Traditional autotrophic microalgae exhibit low rates of organic carbon assimilation and conversion to useful compounds when switching to mixotrophic or heterotrophic growth. The goal of this study was to investigate the effect of inorganic carbon limitation on the efficiency of organic carbon (glycerol) assimilation and conversion to total fatty acids (TFAs) or the long-chain polyunsaturated fatty acid eicosapentaenoic acid (EPA). An oleaginous Monodus subterraneus was selected and six cultivation conditions were set, including Autotrophy-no aeration, Autotrophy-aeration, Mixotrophy-no aeration, Mixotrophy-no aeration & no Na₂CO₃, Mixotrophy-aeration, and Heterotrophy. The results showed M. subterraneus could utilize glycerol and grow under mixotrophic condition, while it was not occurred under heterotrophy. Superiority of mixotrophy to autotrophy on biomass productivity was more obvious under inorganic carbon limitation (no aeration or no Na₂CO₃) than inorganic carbon supply (aeration and existing Na₂CO₃ in the medium). CO₂ limitation (no aeration) decreased content (of dry weight) and production (in medium) of TFAs, which was not evident in mixotrophy. CO₂ limitation and inorganic carbon substrate stress largely improved the COD yield of TFAs and EPA under mixotrophic condition. TFA yield (%COD) under Mixotrophy-no aeration & no Na₂CO₃ was maximum (22.82%), and was almost two-fold higher than that under Mixotrophy-no aeration and nearly three-fold higher than that with Mixotrophy-aeration. EPA yield (% COD) under mixotrophy-no aeration & no Na₂CO₃ was maximum (6.58%). These results suggested that inorganic carbon limitation is a potentially useful method to enhance conversion of organic carbon to TFAs. Furthermore, the results suggest an application to obtain high value compounds (TFAs or EPA) combined with a high assimilation rate of waste glycerol from biodiesel and epichlorohydrin production by microalgae.

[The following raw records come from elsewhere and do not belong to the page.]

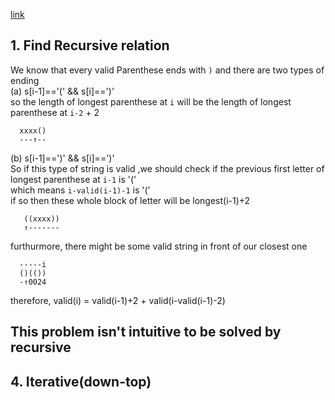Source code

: [link](https://leetcode.com/problems/longest-valid-parentheses/)
## 1. Find Recursive relation
We know that every valid Parenthese ends with `)` and there are two types of ending  
(a) s[i-1]=='('  &&  s[i]==')'  
so the length of longest parenthese at `i` will be the length of longest parenthese at `i-2` + 2
```
  xxxx()
  ---↑--
```
(b) s[i-1]==')'  && s[i]==')'  
So if this type of string is valid ,we should check if the previous first letter of longest parenthese at `i-1` is '('  
which means `i-valid(i-1)-1` is '('  
if so then these whole block of letter will be longest(i-1)+2
```
   ((xxxx))
   ↑-------
```
furthurmore, there might be some valid string in front of our closest one
```
  -----i  
  ()(())
  -↑0024
```
therefore, valid(i) = valid(i-1)+2 + valid(i-valid(i-1)-2)

## This problem isn't intuitive to be solved by recursive

## 4. Iterative(down-top)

Different DHA or EPA production responses to nutrient stress in the marine microalga Tisochrysis lutea and the freshwater microalga Monodus subterraneus

This study investigated the effect of nitrogen (N) and phosphorous (P) stress on the production of DHA or EPA and total fatty acids (TFAs) in the marine microalga Tisochrysis lutea and the freshwater microalga Monodus subterraneus. Five N or P starvation/limitation conditions (N sufficient and P limited, N sufficient and P starved, N starved and P sufficient, N starved and P limited, and N and P starved) and one N and P sufficient condition (control) were studied. The results demonstrated that the proportion of DHA or EPA among TFAs and production in the microalgae suspensions decreased (57%, 73% for N stress and 18%, 51% for P stress, respectively) under N or P stress in both microalgae compared with the N and P sufficient group. Differently, DHA dry weight content of T. lutea decreased significantly, and EPA dry weight content of M. subterraneus decreased slightly under N starved conditions. Clear differences in TFA content/production and the relationship between TFA and DHA or EPA production/content and CO₂ fixation were observed between the two microalgae. These results give a new sight on the difference between marine microalgae and freshwater microalgae. Meanwhile, it gave a potential application to produce DHA or EPA and TFA combining with CO₂ fixation by these microalgae.